At the Florida Museum of Natural History we are in the process of interpreting and reconstructing the life of the Latvis/Simpson mastodon. The first clue about its life came when we noticed that most of the bones of this mastodon are unusually porous, and a few of the ribs have pathological growths indicating that this animal may have died from some yet unidentified disease. I looked into the life history of this mastodon by analyzing the growth rings in the tusks. Tusks of proboscideans continually grow throughout life and preserve a record of each individual’s life history and its environment.
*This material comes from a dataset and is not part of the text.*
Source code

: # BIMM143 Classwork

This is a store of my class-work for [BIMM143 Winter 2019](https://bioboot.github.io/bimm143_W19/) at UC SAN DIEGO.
Like growth rings of a tree, annually alternating dark and light bands are visible when the tusk is sliced in cross section. These growth lines record the age of the individual, the alternation of the seasons, and the growth rate and health status of the mastodon throughout its life history. With the help of a saw from the Department of Agricultural Engineering and a couple of willing hands we bravely sectioned one of the Latvis/Simpson mastodon tusks in the hope of retrieving this information. As it turns out, I counted 12-13 alternating light and dark bands (summer and winter bands), and if we add the missing two years that this animal would have had its deciduous “baby” tusks we can calculate that our mastodon was 14 to 15 years of age when it died. Although not fully grown, this mastodon was just past the age when living elephants give birth to their first offspring. Ironically, a few small, very porous, incompletely formed bones were found associated with the mastodon material that appear to be from a late stage fetus. It is likely that our unfortunate young mastodon would have been a new mother if it had not died at such a young age.